TASK ITEM
Among the lines below, return each one that contains the word "techniques".

MATERIAL FOR THE TASK
══════════════════════════════

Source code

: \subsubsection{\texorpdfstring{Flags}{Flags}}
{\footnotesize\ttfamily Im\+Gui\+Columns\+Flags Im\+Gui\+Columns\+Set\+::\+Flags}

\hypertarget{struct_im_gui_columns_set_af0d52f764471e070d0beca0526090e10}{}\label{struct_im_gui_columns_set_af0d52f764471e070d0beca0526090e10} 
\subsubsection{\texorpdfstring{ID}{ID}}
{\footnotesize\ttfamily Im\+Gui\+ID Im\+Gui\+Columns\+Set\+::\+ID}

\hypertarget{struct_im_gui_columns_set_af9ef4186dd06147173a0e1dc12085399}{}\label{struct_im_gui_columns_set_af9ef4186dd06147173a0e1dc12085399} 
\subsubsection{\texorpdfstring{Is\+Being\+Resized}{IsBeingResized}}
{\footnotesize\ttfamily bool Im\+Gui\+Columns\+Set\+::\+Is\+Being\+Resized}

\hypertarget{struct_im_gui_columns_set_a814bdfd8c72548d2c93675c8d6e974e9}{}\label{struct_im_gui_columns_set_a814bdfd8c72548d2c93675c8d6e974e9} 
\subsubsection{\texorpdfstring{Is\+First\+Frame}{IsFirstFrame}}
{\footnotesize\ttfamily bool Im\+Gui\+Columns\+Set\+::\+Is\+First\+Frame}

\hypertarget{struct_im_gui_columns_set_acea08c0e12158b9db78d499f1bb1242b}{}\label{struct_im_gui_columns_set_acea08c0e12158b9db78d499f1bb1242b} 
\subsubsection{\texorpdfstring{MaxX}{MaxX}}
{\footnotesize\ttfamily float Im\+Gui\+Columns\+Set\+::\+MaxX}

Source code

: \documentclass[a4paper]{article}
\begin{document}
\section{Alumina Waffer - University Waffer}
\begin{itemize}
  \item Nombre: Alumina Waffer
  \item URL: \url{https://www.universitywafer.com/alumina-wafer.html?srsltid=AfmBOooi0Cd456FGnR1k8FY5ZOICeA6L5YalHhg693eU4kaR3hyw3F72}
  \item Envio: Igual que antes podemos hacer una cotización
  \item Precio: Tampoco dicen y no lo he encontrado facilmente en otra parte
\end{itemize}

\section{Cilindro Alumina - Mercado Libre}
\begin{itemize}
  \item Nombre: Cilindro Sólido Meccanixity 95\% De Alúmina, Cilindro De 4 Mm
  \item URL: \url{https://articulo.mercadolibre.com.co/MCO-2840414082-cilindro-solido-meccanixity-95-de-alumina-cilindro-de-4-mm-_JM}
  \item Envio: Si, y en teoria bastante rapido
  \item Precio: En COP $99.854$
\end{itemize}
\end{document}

══════════════════════════════

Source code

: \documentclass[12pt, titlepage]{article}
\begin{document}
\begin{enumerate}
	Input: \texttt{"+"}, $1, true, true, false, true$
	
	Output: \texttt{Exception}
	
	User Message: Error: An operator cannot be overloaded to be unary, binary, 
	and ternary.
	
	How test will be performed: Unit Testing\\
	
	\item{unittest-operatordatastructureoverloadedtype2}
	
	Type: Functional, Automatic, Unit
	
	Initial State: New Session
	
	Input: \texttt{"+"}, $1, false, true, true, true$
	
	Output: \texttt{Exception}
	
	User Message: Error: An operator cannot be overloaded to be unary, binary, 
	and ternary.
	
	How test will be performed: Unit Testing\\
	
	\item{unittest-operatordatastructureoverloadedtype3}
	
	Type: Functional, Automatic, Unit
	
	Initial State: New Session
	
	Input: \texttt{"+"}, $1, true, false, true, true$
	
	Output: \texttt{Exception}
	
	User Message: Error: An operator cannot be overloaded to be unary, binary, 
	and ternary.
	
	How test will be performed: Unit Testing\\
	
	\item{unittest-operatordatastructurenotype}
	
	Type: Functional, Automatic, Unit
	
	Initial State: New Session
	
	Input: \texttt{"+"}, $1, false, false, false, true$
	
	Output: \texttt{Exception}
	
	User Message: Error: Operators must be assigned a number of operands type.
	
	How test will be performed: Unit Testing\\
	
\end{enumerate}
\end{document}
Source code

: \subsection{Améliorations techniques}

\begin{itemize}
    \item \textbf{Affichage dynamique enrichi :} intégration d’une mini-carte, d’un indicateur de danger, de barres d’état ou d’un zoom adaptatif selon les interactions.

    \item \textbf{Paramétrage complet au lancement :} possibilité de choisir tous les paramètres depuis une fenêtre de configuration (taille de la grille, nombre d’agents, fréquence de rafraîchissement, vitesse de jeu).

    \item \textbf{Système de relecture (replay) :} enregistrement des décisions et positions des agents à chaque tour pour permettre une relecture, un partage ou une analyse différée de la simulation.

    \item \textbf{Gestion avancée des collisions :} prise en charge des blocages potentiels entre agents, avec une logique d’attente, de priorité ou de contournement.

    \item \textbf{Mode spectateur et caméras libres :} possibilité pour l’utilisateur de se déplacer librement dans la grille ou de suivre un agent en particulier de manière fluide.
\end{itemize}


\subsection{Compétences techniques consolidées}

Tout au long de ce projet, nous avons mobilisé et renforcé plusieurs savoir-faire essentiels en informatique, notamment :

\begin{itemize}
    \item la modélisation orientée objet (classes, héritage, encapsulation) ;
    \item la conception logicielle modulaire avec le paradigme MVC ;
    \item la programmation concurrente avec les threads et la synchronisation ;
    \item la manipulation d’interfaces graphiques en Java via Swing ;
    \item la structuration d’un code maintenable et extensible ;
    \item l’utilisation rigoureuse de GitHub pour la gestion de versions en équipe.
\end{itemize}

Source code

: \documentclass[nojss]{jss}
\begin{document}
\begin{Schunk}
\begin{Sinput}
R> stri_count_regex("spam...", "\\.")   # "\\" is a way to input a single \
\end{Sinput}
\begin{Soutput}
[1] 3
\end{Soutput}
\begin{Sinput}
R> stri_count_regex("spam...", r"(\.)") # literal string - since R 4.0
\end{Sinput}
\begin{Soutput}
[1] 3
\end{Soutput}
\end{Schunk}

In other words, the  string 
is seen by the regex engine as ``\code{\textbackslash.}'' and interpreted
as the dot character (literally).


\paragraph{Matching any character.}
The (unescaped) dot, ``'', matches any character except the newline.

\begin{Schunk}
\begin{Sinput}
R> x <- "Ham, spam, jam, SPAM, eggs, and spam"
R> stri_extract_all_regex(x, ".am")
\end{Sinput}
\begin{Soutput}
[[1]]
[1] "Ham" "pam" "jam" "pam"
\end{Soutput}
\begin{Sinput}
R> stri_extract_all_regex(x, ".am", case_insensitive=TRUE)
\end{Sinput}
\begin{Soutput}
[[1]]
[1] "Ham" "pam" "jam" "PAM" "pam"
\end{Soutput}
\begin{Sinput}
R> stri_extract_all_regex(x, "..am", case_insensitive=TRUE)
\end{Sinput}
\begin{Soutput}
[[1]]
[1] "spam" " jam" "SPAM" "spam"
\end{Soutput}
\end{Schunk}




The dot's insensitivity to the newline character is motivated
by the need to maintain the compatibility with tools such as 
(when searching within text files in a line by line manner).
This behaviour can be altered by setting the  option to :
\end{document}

══════════════════════════════

WRITTEN RESPONSE
: \subsection{Améliorations techniques}
\subsection{Compétences techniques consolidées}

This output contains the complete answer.